In the records below, find each line that holds "words" and return it.

══ Task input ══

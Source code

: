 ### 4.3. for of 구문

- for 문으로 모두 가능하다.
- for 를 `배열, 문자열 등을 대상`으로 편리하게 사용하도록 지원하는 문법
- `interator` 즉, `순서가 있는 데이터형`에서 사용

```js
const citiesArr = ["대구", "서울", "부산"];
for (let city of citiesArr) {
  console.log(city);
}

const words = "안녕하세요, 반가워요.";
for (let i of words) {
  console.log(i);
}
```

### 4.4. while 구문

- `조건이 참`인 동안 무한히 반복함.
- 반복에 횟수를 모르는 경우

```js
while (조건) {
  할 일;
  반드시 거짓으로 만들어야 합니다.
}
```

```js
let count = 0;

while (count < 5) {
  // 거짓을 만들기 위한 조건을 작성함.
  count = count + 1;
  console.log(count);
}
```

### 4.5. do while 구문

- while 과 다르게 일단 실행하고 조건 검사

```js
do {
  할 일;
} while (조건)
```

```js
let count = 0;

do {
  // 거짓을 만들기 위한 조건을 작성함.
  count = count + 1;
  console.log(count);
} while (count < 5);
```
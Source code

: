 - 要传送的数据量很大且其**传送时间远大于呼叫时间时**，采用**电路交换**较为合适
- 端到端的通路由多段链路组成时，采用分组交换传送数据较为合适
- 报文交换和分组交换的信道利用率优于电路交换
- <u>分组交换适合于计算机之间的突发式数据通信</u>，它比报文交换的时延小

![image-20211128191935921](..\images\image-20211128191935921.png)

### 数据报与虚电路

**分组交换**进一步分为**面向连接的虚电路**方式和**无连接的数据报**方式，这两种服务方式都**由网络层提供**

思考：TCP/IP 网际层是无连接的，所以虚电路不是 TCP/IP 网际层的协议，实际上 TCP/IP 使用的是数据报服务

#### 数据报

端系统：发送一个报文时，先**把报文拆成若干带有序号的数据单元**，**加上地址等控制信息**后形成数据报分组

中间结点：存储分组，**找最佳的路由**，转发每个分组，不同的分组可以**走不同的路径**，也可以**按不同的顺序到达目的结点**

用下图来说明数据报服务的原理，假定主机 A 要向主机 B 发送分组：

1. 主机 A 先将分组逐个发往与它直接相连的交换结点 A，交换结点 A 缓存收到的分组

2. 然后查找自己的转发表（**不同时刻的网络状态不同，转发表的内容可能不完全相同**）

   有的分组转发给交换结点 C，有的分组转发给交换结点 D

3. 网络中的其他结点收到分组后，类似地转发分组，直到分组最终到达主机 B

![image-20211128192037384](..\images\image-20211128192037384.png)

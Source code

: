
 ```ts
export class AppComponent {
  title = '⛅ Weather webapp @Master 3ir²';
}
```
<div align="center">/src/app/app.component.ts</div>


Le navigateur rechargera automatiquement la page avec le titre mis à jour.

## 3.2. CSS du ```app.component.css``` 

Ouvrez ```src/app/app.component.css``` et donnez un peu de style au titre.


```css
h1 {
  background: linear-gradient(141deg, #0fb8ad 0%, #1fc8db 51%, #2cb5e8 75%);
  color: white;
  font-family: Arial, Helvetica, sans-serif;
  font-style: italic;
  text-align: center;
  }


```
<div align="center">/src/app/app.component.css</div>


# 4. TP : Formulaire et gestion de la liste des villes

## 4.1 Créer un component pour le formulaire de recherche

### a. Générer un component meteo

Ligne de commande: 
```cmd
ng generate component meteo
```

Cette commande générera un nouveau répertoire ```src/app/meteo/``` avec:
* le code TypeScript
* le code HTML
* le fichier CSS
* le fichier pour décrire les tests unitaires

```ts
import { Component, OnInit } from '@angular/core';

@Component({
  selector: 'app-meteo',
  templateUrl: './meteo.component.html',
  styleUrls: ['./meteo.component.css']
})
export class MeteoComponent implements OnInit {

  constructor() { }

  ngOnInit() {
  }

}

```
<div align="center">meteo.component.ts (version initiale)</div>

═══

Solution:
const words = "안녕하세요, 반가워요.";
for (let i of words) {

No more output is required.